私は辺りを見回して、とりあえず偉そうな文官一人に声をかける。
「スーザン様が王になるよね?」
「当然だ!だからその剣を収めろ!!!」
よかったよかった。
これで違う人が王になるって言われたら、私ひっくり返っちゃうよ。
「だからスーザン様、ここで私と取引しましょう。あなたの命を賭けて。」
「なっ、何でもする!!!」
「…まだ何も言ってないよー。」
でも聞いてくれるようで安心した。
ここでスーザンが交渉に応じず、自分の命を捨ててまで私の命を取ろうとするような名将であれば、私の命運はここまでだった。

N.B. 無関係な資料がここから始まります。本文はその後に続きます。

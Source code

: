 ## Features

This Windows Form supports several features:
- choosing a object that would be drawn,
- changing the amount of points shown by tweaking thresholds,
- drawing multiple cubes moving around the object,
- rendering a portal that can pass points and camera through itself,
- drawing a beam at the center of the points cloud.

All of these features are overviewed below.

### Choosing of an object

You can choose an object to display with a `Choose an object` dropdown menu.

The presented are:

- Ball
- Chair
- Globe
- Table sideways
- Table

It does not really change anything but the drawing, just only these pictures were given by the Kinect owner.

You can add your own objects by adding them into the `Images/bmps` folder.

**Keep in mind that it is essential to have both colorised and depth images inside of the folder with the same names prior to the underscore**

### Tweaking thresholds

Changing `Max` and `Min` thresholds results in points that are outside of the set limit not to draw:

「私からお願いが二つ。一つは医術制限の撤廃。これでレンの罪は帳消しに出来るよね?」
「馬鹿を言うな!我が国の医術を制限なしに解放するなどあり得ん!!!」
「誰か知らないおじさんは黙っててねー。私は新たな王に交渉してるんですー。」
偉そうな文官が会話に割って入ったので、それを制してスーザンの答えを待つ。
「…わ、わかった。言う通りにする。」
「はい。ということでおじさんもオッケー?」
「ぐっ…なんと卑怯な…!」
王の首に剣を突き立てながらの交渉だからね。
大体のことはすんなりオッケーだろうとこちらも思っていますよー。